*Task brief*: The answer is the first line of the listing and every line after it through the one containing "## Overview", exact, with pictures removed.

*Source information*:
◆ ◆ ◆ ◆ ◆
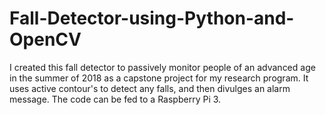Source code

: # Fall-Detector-using-Python-and-OpenCV
I created this fall detector to passively monitor people of an advanced age in the summer of 2018 as a capstone project for my research program. It uses active contour's to detect any falls, and then divulges an alarm message. The code can be fed to a Raspberry Pi 3. 
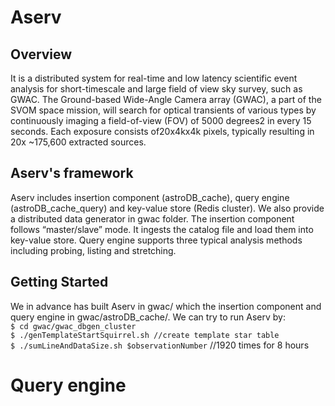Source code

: # Aserv
## Overview
It is a distributed system for real-time and low latency scientific event analysis for short-timescale and large field of view sky survey, such as GWAC. The Ground-based Wide-Angle Camera array (GWAC), a part of the SVOM space mission, will search for optical transients of various types by continuously imaging a field-of-view (FOV) of 5000 degrees2 in every 15 seconds. Each exposure consists of20x4kx4k pixels, typically resulting in 20x ~175,600 extracted sources. 

## Aserv's framework
Aserv includes insertion component (astroDB_cache), query engine (astroDB_cache_query) and key-value store (Redis cluster). We also provide a distributed data generator in gwac folder. The insertion component follows “master/slave” mode. It ingests the catalog file and load them into key-value store. Query engine supports three typical analysis methods including probing, listing and stretching.

## Getting Started
We in advance has built Aserv in gwac/ which the insertion component and query engine in gwac/astroDB_cache/. We can try to run Aserv by:</br>
`$ cd gwac/gwac_dbgen_cluster`</br>
`$ ./genTemplateStartSquirrel.sh //create template star table`</br>
`$ ./sumLineAndDataSize.sh $observationNumber` //1920 times for 8 hours </br>

# Query engine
◆ ◆ ◆ ◆ ◆
*Exercise output*:
Source code

: # Fall-Detector-using-Python-and-OpenCV
I created this fall detector to passively monitor people of an advanced age in the summer of 2018 as a capstone project for my research program. It uses active contour's to detect any falls, and then divulges an alarm message. The code can be fed to a Raspberry Pi 3. 
Source code

: # Aserv
## Overview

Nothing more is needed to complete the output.